Problem details:
Whenever the string "results" appears in a line below, please copy the line out.
Top of Data listing
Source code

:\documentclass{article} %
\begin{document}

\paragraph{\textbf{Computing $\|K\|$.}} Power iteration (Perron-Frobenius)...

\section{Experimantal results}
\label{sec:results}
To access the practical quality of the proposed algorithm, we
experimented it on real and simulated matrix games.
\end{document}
Bottom of Data listing
Written solution:
\section{Experimantal results}
\label{sec:results}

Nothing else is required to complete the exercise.